Pour sa part, la Société d’habitation du Québec (SHQ), l’organisme public responsable du financement des rénovations des HLM, se dit «bien au fait de l’état du parc», mais se défend de compromettre la santé des locataires.
Elle soutient qu’une cote E ne signifie pas d’emblée que l’endroit est dangereux et insalubre, mais plutôt que le coût projeté des rénovations équivaut à plus de 30% de la valeur de l’immeuble.
De son côté, le cabinet de la ministre Duranceau indique que la SHQ prévoit allouer cette année 588 M$ pour la rénovation des HLM.
SON HLM LUI FAIT HONTE
Une résidente d'un HLM de Montréal a tellement honte de l'état de son logement qu'elle n'ose plus recevoir ses proches chez elle.
«J’aimerais ça, avoir quelque chose de beau, de propre, de décent. J’aimerais inviter des gens chez moi, mais... il fait très chaud et ça sent la moisissure», se désole Suzanne Payant, qui habite un HLM «très mauvais» de l’arrondissement du Sud-Ouest.
Dégâts d’eau à répétition, murs et plafonds placardés, planchers défraîchis; cet immeuble rue Notre-Dame est loin d’inspirer bien-être et confort.
Mur qui bouge
Dans le logement de Jimmy, un des murs renfonce vers l’extérieur à la moindre pression, a pu constater notre Bureau d’enquête.
«Quand il y a des coups de vent, le mur bouge. Des fois, j’ai peur qu’il tombe en bas», raconte celui qui habite ce logement depuis huit ans.
Au quatrième étage, un logement est inhabité, malgré les besoins criants pour se loger à peu de frais. Et pour cause, il a été ravagé par un incendie.
«C’était il y a un an et demi, et ce n’est toujours pas réglé», déplore Mme Payant.
Vouloir partir
À quelque 150 km de là, en Estrie, Mario Girouard déplore la désuétude du logement qu’il habite. Entre la salle de bain tachée de moisissure et les murs si fins «qu’on peut entendre ses voisins uriner», il rêve de «sacrer son camp».
«Je trouve ça dur.
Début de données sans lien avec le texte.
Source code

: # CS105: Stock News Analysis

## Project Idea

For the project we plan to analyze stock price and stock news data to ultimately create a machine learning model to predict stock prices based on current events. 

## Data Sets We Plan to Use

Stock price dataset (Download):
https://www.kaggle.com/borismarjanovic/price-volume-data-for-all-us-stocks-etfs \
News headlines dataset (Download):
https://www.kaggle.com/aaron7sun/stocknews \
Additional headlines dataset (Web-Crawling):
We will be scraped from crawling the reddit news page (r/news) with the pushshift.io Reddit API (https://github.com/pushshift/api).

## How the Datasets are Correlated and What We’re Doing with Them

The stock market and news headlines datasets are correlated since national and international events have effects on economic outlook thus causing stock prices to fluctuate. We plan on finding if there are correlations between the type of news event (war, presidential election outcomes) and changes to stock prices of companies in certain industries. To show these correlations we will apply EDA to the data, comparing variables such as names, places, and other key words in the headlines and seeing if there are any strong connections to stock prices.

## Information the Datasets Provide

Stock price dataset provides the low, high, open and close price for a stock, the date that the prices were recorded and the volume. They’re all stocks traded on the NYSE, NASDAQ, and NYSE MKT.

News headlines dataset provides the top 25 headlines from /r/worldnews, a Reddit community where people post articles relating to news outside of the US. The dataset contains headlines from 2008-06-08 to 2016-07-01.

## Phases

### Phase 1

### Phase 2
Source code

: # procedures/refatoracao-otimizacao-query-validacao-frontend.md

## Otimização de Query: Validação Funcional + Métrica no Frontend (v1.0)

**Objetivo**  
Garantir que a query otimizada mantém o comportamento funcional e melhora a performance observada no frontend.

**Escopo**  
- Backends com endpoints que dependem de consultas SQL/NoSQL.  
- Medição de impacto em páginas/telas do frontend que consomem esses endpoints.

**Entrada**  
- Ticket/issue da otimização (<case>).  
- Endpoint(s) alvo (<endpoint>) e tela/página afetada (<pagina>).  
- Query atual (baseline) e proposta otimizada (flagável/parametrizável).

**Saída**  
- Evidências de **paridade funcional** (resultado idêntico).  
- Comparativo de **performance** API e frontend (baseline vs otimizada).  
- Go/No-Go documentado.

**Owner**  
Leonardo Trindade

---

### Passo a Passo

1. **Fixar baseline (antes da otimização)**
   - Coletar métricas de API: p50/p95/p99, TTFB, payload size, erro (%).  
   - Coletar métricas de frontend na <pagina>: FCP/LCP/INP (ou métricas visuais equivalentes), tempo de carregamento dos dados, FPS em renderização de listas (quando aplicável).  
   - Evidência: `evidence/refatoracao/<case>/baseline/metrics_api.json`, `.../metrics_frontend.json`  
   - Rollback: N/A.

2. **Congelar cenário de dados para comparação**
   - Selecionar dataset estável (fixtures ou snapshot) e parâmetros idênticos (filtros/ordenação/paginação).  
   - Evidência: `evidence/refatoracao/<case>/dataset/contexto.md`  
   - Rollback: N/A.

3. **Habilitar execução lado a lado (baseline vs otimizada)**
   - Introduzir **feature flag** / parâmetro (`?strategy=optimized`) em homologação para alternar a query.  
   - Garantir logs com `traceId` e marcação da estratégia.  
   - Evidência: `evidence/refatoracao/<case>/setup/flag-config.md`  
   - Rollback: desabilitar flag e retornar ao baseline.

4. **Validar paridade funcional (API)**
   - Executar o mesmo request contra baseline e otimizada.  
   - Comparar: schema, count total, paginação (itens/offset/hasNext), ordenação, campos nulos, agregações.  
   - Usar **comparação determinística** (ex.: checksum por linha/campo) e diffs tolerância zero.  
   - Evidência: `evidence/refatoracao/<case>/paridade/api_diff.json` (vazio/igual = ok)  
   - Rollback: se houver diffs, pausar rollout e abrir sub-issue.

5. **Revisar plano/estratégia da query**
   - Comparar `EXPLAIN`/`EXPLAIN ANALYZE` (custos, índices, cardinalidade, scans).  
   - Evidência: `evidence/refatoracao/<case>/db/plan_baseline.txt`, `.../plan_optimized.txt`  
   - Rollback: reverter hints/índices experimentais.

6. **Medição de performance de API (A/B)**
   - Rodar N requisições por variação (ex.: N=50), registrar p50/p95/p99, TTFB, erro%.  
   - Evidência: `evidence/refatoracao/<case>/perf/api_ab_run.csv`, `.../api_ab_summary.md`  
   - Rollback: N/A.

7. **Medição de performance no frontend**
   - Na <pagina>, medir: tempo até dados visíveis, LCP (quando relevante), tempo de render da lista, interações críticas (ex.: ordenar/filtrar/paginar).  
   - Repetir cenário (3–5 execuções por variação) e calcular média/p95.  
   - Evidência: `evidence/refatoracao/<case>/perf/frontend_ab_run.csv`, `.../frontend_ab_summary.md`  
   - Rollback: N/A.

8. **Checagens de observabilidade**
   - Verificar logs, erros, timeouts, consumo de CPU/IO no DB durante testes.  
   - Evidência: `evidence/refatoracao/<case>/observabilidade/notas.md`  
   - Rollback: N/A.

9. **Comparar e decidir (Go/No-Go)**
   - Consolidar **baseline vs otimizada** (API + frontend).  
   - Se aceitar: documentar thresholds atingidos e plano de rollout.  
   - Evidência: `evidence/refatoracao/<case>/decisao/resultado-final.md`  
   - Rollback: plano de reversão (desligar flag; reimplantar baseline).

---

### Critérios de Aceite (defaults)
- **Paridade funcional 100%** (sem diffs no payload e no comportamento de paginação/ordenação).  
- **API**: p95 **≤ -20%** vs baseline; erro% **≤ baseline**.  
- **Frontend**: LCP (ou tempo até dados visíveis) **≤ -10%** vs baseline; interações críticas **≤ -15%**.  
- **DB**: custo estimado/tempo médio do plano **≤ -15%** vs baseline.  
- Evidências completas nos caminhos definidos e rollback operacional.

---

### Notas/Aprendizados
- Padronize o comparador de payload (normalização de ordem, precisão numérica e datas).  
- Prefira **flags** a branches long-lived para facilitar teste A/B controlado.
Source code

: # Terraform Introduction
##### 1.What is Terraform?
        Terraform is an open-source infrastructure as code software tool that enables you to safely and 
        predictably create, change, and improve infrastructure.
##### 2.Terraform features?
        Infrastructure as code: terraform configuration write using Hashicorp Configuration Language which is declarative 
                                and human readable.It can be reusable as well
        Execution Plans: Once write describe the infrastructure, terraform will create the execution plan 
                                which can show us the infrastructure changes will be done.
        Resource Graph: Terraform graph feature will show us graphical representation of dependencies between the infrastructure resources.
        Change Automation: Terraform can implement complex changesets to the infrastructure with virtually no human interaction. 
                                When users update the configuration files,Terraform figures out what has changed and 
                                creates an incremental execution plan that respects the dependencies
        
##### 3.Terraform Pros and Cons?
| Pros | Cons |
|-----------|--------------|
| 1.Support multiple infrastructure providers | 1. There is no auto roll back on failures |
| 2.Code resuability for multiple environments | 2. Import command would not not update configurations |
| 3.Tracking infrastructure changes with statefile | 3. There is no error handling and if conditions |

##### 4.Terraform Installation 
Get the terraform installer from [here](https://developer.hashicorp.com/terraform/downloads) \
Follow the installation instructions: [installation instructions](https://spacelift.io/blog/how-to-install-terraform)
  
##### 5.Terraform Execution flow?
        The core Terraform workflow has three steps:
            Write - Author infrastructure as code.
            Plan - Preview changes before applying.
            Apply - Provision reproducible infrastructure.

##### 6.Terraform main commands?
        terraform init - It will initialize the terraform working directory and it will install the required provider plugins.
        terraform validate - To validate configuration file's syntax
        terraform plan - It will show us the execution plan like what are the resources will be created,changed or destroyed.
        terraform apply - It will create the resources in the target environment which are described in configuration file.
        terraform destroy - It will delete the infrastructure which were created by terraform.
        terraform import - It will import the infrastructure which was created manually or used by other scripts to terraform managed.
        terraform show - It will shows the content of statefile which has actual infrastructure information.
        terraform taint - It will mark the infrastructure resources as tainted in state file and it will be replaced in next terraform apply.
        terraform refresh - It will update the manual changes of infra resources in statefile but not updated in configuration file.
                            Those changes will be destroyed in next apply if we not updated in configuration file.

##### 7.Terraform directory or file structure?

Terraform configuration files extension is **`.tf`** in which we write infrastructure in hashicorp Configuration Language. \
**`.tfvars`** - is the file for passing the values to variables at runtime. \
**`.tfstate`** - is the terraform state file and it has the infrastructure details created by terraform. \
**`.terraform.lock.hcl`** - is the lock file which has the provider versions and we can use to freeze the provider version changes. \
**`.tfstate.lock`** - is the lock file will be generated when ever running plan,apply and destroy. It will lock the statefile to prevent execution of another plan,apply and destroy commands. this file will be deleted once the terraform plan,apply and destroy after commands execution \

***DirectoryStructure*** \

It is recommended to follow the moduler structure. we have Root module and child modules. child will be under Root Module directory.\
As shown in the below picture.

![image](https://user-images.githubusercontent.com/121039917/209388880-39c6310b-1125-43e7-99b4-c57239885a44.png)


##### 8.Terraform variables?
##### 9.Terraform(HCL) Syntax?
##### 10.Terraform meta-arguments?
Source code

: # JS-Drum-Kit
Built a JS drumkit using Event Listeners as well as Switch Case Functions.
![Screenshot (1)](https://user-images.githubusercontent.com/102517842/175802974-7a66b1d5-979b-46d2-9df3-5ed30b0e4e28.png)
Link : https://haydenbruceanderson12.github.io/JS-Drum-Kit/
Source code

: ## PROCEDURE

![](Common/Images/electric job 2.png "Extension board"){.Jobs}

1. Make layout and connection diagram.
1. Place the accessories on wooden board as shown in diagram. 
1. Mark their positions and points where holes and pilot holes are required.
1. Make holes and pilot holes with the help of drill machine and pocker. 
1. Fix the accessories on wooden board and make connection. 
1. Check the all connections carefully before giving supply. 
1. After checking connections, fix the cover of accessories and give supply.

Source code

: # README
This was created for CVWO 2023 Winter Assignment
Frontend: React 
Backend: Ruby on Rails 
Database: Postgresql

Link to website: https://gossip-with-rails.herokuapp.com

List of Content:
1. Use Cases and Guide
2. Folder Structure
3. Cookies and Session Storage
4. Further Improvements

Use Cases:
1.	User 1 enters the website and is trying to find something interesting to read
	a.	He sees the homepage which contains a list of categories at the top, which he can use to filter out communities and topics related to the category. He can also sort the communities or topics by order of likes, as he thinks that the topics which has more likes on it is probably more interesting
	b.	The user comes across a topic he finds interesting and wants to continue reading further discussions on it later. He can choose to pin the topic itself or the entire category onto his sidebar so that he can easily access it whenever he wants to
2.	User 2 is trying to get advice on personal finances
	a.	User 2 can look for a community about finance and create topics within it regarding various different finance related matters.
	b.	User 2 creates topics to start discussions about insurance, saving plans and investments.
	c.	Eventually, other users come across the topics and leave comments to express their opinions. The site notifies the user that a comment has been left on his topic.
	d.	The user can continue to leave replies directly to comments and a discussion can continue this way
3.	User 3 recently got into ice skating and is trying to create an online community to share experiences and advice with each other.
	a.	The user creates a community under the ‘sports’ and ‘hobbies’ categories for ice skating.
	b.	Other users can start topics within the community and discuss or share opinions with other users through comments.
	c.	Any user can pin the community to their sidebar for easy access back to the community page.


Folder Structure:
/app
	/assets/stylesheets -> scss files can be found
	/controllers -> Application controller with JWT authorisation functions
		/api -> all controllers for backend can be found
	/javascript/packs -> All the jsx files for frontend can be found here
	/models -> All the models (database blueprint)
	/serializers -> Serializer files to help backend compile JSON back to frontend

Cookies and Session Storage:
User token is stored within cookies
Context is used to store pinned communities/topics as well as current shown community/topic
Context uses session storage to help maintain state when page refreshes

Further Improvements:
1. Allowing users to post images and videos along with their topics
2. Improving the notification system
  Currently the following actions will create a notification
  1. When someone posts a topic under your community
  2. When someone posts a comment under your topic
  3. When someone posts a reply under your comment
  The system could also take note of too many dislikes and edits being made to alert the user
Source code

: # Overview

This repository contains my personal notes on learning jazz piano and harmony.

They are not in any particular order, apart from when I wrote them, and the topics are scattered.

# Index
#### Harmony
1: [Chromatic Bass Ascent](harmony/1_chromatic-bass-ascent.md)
Mais je n’ai plus l’énergie pour me battre contre ce système-là», laisse tomber le résident de Val-des-Sources, dont le logement est coté D (mauvais).
QU’EST-CE QUE LES HABITATIONS À LOYER MODIQUE (HLM)?
- Construites au Québec de 1969 à 1994.
- 71 500 logements à travers la province.
- Pour les personnes à faible revenu, mais autonomes.